-------- DATASET RECORDS --------

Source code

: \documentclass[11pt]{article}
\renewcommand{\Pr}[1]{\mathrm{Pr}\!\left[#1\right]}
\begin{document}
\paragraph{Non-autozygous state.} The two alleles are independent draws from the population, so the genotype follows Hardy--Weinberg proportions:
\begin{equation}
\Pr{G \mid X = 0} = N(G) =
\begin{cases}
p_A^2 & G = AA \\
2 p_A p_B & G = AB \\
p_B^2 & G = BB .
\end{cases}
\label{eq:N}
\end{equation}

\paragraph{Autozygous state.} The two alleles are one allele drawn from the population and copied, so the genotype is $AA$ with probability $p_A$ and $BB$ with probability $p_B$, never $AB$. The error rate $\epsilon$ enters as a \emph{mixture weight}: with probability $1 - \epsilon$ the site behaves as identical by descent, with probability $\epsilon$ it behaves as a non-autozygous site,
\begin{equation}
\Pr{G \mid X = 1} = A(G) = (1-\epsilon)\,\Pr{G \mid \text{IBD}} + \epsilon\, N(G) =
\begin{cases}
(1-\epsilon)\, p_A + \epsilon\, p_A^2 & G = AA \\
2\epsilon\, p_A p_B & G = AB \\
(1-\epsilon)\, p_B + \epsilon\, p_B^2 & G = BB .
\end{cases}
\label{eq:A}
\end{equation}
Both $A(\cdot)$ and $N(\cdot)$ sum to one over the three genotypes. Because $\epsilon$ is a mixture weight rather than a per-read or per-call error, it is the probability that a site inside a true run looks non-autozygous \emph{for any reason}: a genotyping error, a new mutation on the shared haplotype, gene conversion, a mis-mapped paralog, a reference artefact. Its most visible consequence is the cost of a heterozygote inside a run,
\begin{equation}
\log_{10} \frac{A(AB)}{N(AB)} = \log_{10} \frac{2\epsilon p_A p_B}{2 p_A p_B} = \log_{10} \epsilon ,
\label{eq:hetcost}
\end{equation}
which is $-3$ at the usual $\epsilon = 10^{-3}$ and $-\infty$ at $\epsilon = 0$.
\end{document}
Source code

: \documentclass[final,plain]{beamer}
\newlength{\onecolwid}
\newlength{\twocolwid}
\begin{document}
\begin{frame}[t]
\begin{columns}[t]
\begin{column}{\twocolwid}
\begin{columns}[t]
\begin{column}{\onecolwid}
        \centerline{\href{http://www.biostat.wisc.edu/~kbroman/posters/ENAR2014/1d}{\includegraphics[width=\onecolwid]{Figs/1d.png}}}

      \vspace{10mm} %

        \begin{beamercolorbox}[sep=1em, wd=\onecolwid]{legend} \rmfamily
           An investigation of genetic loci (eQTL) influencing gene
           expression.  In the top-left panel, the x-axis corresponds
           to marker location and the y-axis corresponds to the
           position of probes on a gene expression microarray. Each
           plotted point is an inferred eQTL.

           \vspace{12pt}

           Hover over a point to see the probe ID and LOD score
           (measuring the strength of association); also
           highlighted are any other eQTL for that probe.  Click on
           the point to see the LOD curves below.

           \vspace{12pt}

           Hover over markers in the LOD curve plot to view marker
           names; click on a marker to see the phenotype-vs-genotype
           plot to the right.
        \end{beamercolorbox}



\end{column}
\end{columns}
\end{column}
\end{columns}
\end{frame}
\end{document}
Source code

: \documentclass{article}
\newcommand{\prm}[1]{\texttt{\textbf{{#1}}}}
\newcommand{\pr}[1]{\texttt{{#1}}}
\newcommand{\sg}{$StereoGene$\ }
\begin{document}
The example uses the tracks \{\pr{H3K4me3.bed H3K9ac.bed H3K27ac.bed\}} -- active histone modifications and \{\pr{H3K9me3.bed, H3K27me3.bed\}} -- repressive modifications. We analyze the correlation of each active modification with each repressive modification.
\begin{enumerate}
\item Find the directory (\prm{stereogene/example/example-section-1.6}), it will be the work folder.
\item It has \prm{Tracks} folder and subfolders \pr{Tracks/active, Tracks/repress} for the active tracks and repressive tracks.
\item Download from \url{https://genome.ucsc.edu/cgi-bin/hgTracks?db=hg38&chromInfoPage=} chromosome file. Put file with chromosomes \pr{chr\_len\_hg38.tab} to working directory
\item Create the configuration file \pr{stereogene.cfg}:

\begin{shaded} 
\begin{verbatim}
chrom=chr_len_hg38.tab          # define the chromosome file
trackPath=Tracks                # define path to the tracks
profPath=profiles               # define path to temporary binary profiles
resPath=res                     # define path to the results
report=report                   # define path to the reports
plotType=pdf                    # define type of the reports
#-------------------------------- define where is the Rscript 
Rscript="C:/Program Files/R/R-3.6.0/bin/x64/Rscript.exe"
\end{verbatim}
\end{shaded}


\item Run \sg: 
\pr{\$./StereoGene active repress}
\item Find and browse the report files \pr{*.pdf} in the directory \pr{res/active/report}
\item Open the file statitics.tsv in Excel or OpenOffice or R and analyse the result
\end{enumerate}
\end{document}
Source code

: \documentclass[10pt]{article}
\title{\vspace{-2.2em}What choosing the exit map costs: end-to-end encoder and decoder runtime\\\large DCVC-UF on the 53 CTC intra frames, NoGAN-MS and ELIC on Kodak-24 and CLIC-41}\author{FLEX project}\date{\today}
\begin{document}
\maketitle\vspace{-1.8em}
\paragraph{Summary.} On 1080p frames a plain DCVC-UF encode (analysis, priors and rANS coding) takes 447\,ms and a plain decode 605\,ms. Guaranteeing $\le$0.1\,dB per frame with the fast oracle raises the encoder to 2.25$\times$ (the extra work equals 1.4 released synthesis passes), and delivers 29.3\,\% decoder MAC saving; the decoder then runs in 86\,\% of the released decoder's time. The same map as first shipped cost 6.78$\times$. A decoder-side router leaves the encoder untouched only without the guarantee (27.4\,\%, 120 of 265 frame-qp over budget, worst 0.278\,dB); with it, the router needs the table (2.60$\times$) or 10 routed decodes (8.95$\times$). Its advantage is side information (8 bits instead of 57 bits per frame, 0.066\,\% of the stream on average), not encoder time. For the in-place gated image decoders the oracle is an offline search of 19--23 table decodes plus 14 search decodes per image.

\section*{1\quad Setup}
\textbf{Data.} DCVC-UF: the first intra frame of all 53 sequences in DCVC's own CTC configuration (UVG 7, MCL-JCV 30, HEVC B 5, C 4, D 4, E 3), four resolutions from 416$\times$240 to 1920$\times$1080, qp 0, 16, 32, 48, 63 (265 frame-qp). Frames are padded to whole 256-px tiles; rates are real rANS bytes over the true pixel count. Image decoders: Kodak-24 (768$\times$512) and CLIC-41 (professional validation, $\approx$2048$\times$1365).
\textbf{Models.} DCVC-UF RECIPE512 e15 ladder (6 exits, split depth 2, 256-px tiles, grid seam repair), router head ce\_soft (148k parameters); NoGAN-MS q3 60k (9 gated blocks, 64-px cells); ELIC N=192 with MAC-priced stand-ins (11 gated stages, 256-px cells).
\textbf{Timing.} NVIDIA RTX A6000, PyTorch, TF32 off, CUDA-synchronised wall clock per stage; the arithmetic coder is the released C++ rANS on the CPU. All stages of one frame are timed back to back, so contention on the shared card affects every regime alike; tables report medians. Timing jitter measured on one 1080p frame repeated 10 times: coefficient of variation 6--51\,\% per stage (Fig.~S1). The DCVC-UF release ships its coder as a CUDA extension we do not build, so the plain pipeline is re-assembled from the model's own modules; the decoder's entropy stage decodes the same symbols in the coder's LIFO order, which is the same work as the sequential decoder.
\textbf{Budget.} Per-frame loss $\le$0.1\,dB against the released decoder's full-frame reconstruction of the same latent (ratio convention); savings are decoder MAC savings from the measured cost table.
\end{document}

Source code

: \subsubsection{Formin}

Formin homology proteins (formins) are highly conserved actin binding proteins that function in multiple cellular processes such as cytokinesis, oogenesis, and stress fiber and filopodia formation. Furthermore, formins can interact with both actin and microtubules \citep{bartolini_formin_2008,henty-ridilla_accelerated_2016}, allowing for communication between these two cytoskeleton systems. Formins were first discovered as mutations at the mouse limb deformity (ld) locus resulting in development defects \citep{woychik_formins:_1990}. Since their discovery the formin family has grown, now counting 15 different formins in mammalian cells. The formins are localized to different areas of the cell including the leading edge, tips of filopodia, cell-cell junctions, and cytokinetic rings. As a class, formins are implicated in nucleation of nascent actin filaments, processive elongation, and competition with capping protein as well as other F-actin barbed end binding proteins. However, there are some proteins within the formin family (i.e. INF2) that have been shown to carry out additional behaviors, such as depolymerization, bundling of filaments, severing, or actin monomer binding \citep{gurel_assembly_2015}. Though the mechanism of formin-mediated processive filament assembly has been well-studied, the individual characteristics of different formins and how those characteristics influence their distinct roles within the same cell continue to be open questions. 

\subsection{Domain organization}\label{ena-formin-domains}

--------

## REQUIREMENT
Return the lines above that include the string "path".

## OUTPUT OF THE TASK
trackPath=Tracks                # define path to the tracks
profPath=profiles               # define path to temporary binary profiles
resPath=res                     # define path to the results
report=report                   # define path to the reports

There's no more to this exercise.